# Task to carry out
Read through the entries below and copy each line where "from" turns up.

# Entries provided

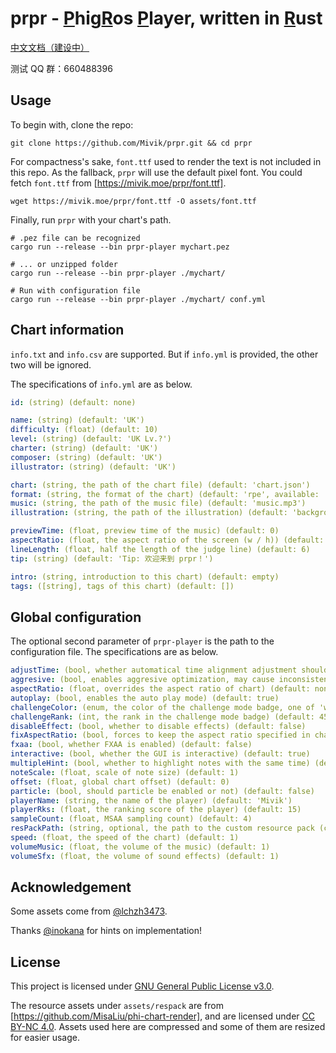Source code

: # prpr - <ins>P</ins>hig<ins>R</ins>os <ins>P</ins>layer, written in <ins>R</ins>ust

[中文文档（建设中）](https://mivik.moe/prpr-docs)

测试 QQ 群：660488396

## Usage

To begin with, clone the repo:

```shell
git clone https://github.com/Mivik/prpr.git && cd prpr
```

For compactness's sake, `font.ttf` used to render the text is not included in this repo. As the fallback, `prpr` will use the default pixel font. You could fetch `font.ttf` from [https://mivik.moe/prpr/font.ttf].

```shell
wget https://mivik.moe/prpr/font.ttf -O assets/font.ttf
```

Finally, run `prpr` with your chart's path.

```shell
# .pez file can be recognized
cargo run --release --bin prpr-player mychart.pez

# ... or unzipped folder
cargo run --release --bin prpr-player ./mychart/

# Run with configuration file
cargo run --release --bin prpr-player ./mychart/ conf.yml
```

## Chart information

`info.txt` and `info.csv` are supported. But if `info.yml` is provided, the other two will be ignored. 

The specifications of `info.yml` are as below.

```yml
id: (string) (default: none)

name: (string) (default: 'UK')
difficulty: (float) (default: 10)
level: (string) (default: 'UK Lv.?')
charter: (string) (default: 'UK')
composer: (string) (default: 'UK')
illustrator: (string) (default: 'UK')

chart: (string, the path of the chart file) (default: 'chart.json')
format: (string, the format of the chart) (default: 'rpe', available: 'rpe', 'pgr', 'pec')
music: (string, the path of the music file) (default: 'music.mp3')
illustration: (string, the path of the illustration) (default: 'background.png')

previewTime: (float, preview time of the music) (default: 0)
aspectRatio: (float, the aspect ratio of the screen (w / h)) (default: 16 / 9)
lineLength: (float, half the length of the judge line) (default: 6)
tip: (string) (default: 'Tip: 欢迎来到 prpr！')

intro: (string, introduction to this chart) (default: empty)
tags: ([string], tags of this chart) (default: [])
```

## Global configuration

The optional second parameter of `prpr-player` is the path to the configuration file. The specifications are as below.

```yml
adjustTime: (bool, whether automatical time alignment adjustment should be enabled) (default: true)
aggresive: (bool, enables aggresive optimization, may cause inconsistent render result) (default: true)
aspectRatio: (float, overrides the aspect ratio of chart) (default: none)
autoplay: (bool, enables the auto play mode) (default: true)
challengeColor: (enum, the color of the challenge mode badge, one of 'white', 'green', 'blue', 'red', 'golden', 'rainbow') (default: golden)
challengeRank: (int, the rank in the challenge mode badge) (default: 45)
disableEffect: (bool, whether to disable effects) (default: false)
fixAspectRatio: (bool, forces to keep the aspect ratio specified in chart) (default: false)
fxaa: (bool, whether FXAA is enabled) (default: false)
interactive: (bool, whether the GUI is interactive) (default: true)
multipleHint: (bool, whether to highlight notes with the same time) (default: true)
noteScale: (float, scale of note size) (default: 1)
offset: (float, global chart offset) (default: 0)
particle: (bool, should particle be enabled or not) (default: false)
playerName: (string, the name of the player) (default: 'Mivik')
playerRks: (float, the ranking score of the player) (default: 15)
sampleCount: (float, MSAA sampling count) (default: 4)
resPackPath: (string, optional, the path to the custom resource pack (can be folder or ZIP archive)) (default: none)
speed: (float, the speed of the chart) (default: 1)
volumeMusic: (float, the volume of the music) (default: 1)
volumeSfx: (float, the volume of sound effects) (default: 1)
```

## Acknowledgement

Some assets come from [@lchzh3473](https://github.com/lchzh3473).

Thanks [@inokana](https://github.com/GBTP) for hints on implementation!

## License

This project is licensed under [GNU General Public License v3.0](LICENSE).

The resource assets under `assets/respack` are from [https://github.com/MisaLiu/phi-chart-render], and are licensed under [CC BY-NC 4.0](https://creativecommons.org/licenses/by-nc/4.0/). Assets used here are compressed and some of them are resized for easier usage.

# Problem solution
For compactness's sake, `font.ttf` used to render the text is not included in this repo. As the fallback, `prpr` will use the default pixel font. You could fetch `font.ttf` from [https://mivik.moe/prpr/font.ttf].
Some assets come from [@lchzh3473](https://github.com/lchzh3473).
The resource assets under `assets/respack` are from [https://github.com/MisaLiu/phi-chart-render], and are licensed under [CC BY-NC 4.0](https://creativecommons.org/licenses/by-nc/4.0/). Assets used here are compressed and some of them are resized for easier usage.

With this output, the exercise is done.